[[ Data to process, beginning ]]

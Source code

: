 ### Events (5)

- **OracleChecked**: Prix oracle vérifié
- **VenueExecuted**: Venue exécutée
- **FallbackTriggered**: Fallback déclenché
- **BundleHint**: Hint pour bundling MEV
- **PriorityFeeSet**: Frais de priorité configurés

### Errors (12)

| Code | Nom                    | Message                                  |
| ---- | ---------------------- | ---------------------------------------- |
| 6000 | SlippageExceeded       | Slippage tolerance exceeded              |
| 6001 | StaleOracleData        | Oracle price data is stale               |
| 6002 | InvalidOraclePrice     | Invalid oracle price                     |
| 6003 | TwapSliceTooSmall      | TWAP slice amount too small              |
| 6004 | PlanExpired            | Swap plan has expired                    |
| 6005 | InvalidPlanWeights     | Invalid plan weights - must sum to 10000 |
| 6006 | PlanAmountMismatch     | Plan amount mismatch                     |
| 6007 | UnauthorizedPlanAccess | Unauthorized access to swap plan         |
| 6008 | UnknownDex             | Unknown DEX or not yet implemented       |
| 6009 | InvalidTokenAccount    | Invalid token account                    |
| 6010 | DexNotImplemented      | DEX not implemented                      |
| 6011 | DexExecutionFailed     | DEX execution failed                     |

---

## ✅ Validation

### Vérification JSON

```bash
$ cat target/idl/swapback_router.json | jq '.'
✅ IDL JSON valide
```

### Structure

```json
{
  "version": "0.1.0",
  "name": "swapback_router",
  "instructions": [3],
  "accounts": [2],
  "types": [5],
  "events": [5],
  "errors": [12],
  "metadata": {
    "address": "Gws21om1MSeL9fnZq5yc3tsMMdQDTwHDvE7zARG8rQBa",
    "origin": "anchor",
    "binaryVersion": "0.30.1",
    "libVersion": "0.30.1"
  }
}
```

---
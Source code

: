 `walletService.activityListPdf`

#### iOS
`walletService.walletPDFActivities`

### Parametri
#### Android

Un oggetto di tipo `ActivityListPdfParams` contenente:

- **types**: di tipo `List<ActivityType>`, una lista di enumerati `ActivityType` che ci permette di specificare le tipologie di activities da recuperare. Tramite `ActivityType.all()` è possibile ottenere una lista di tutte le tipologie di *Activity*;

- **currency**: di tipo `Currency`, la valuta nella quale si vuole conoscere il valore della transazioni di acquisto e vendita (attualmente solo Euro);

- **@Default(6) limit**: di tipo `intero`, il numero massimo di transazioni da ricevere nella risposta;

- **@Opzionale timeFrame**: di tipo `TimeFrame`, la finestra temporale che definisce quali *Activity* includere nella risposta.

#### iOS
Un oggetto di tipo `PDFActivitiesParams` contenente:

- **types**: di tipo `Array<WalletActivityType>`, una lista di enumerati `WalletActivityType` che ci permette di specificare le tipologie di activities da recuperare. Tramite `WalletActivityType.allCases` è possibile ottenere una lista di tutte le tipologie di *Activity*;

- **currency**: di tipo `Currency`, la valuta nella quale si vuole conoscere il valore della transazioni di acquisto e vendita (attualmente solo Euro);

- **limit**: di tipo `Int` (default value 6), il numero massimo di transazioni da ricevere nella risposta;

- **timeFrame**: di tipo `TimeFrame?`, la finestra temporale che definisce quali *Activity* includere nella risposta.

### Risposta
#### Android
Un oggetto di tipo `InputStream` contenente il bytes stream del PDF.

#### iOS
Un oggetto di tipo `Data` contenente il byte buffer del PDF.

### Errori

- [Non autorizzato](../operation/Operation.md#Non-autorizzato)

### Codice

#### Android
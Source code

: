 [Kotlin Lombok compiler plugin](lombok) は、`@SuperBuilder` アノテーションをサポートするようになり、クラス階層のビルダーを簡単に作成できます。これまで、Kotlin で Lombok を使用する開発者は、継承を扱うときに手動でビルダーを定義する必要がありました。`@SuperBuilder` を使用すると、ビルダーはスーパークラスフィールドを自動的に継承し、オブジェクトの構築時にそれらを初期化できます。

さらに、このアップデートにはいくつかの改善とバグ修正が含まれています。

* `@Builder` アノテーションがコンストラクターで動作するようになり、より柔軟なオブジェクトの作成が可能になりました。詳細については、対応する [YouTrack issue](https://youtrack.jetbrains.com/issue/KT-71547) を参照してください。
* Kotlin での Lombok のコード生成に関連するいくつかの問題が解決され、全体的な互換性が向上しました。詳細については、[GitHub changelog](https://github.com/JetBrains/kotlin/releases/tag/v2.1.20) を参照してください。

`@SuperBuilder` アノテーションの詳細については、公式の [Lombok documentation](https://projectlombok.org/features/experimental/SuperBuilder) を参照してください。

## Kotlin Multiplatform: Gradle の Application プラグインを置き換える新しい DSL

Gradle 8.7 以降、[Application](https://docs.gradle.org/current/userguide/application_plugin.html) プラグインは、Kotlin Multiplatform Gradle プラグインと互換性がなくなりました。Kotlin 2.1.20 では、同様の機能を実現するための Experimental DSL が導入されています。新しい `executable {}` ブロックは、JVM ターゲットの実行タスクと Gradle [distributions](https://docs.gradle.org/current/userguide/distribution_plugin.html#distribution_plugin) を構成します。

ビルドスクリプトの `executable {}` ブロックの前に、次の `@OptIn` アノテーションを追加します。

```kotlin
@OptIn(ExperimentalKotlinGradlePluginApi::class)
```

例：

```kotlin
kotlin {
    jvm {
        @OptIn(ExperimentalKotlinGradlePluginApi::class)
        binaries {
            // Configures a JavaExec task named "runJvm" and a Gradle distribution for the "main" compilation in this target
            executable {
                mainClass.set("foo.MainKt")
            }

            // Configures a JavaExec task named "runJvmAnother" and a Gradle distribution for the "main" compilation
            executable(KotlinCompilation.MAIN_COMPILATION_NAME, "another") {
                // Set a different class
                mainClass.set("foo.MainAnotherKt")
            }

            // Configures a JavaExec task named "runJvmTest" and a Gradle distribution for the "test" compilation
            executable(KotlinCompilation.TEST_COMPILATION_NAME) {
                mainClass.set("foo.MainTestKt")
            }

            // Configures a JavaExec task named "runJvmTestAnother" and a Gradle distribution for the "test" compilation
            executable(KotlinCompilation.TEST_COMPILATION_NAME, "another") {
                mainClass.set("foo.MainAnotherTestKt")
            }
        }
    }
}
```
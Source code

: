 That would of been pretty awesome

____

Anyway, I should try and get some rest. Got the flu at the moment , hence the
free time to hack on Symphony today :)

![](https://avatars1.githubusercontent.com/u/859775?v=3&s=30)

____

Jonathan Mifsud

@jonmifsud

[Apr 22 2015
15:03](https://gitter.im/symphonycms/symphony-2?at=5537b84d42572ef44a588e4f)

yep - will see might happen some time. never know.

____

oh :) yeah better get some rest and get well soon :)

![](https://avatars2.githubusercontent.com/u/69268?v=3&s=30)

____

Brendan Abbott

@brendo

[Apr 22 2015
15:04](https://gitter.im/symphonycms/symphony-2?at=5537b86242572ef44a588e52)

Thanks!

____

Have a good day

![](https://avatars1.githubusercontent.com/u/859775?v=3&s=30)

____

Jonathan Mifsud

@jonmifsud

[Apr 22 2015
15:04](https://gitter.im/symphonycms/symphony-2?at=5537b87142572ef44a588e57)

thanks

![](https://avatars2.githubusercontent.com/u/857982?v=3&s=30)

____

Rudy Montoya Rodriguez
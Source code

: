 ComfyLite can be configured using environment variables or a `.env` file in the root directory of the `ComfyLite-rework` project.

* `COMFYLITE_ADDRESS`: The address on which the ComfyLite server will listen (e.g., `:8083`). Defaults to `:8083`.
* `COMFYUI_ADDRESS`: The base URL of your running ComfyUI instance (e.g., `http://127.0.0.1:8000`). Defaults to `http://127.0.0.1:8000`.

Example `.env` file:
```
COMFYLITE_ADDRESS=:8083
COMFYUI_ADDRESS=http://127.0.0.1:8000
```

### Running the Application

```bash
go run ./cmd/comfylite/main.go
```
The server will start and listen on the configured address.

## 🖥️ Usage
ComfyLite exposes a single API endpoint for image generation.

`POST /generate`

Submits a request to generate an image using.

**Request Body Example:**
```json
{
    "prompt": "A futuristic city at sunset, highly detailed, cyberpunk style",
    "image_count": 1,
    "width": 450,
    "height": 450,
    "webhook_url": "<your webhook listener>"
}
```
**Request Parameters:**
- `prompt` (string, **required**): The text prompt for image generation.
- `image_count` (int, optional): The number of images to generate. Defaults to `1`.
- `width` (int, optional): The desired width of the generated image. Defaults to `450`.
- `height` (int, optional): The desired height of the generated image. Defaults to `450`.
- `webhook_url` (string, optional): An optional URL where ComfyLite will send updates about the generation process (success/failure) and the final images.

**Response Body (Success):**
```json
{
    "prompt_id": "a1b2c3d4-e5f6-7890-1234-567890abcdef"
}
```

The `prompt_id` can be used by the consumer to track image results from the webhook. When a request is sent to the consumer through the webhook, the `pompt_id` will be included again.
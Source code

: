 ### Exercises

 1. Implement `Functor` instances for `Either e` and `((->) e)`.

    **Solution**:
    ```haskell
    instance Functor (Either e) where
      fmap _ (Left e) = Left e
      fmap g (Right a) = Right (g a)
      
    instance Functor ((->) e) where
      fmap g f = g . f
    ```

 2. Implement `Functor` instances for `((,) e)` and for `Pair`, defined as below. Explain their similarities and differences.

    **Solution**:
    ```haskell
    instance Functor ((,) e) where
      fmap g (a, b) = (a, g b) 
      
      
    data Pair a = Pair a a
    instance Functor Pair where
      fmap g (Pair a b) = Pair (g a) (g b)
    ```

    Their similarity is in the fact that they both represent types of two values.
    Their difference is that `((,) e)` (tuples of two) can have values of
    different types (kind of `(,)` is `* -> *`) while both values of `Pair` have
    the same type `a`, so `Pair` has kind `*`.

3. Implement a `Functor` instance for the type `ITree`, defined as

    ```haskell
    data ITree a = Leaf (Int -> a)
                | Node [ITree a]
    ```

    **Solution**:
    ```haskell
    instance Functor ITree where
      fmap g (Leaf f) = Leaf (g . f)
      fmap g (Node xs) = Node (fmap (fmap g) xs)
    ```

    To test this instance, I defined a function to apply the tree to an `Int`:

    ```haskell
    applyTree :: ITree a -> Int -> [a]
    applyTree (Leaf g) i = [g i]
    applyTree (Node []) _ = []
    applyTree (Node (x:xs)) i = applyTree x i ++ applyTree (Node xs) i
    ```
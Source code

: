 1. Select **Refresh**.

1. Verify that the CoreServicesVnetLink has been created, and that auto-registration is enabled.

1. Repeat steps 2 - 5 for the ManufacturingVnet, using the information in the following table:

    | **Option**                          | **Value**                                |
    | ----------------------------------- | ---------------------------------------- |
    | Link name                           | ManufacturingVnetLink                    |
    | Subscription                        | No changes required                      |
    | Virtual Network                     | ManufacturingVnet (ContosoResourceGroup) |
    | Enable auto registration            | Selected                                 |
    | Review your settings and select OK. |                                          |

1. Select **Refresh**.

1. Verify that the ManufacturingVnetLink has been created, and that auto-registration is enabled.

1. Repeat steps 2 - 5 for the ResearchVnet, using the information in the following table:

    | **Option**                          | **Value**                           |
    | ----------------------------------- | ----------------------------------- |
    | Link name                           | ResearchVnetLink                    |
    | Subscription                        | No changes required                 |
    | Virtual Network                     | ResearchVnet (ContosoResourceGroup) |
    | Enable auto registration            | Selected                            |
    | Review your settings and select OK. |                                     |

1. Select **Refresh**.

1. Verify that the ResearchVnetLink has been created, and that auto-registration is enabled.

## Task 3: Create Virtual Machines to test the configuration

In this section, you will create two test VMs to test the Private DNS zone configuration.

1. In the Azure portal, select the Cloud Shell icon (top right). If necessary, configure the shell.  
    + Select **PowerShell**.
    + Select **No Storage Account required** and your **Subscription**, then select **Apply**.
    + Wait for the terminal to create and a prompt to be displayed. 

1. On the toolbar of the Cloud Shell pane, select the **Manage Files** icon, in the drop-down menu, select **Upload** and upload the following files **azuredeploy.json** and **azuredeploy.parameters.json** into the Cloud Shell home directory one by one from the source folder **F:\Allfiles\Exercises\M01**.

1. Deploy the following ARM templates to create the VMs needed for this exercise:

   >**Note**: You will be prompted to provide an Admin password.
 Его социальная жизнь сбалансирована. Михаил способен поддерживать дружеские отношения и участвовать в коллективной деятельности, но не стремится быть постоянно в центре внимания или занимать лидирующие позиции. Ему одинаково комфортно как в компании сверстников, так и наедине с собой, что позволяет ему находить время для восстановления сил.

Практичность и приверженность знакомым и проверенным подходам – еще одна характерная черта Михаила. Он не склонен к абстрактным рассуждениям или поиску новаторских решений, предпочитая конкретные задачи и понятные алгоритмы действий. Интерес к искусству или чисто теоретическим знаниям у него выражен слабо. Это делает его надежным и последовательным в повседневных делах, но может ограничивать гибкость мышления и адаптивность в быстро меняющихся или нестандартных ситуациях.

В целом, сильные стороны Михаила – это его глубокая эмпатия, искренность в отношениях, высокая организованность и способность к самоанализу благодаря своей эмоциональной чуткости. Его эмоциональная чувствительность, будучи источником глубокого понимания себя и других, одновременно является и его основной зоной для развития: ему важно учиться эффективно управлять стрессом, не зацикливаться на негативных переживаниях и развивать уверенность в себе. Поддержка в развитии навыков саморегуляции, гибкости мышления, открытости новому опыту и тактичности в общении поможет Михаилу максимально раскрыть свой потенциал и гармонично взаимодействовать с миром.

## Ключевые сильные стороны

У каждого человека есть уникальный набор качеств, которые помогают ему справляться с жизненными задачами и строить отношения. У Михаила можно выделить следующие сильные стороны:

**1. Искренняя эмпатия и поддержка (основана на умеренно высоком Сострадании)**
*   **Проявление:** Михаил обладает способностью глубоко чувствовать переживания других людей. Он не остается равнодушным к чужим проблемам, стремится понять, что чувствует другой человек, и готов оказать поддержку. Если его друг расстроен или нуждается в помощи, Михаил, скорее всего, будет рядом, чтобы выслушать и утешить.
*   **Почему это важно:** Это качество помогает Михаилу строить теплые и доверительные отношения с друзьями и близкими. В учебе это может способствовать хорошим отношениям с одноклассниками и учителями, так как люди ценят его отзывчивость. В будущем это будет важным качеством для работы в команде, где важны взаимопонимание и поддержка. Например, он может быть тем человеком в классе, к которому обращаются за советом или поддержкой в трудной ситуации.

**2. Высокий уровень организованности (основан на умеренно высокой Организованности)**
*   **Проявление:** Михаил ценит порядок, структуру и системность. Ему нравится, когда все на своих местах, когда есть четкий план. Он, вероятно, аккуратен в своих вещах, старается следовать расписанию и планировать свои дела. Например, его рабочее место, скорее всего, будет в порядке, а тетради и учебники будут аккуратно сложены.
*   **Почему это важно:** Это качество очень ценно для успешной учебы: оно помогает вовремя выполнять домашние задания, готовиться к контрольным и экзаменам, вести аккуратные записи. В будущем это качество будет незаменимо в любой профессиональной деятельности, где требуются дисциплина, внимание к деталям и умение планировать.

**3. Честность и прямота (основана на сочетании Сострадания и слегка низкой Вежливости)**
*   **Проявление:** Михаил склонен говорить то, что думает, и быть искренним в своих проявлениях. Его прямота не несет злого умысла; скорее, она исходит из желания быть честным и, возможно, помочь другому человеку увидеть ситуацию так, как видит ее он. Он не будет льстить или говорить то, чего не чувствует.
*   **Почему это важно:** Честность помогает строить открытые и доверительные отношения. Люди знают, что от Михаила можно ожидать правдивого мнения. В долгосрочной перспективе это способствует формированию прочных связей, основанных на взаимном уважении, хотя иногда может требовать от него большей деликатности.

[[ Data to process, end ]]

Task details> Wherever the string "скорее" occurs in the records, copy the line it is in.

Response area>
*   **Проявление:** Михаил обладает способностью глубоко чувствовать переживания других людей. Он не остается равнодушным к чужим проблемам, стремится понять, что чувствует другой человек, и готов оказать поддержку. Если его друг расстроен или нуждается в помощи, Михаил, скорее всего, будет рядом, чтобы выслушать и утешить.
*   **Проявление:** Михаил ценит порядок, структуру и системность. Ему нравится, когда все на своих местах, когда есть четкий план. Он, вероятно, аккуратен в своих вещах, старается следовать расписанию и планировать свои дела. Например, его рабочее место, скорее всего, будет в порядке, а тетради и учебники будут аккуратно сложены.
*   **Проявление:** Михаил склонен говорить то, что думает, и быть искренним в своих проявлениях. Его прямота не несет злого умысла; скорее, она исходит из желания быть честным и, возможно, помочь другому человеку увидеть ситуацию так, как видит ее он. Он не будет льстить или говорить то, чего не чувствует.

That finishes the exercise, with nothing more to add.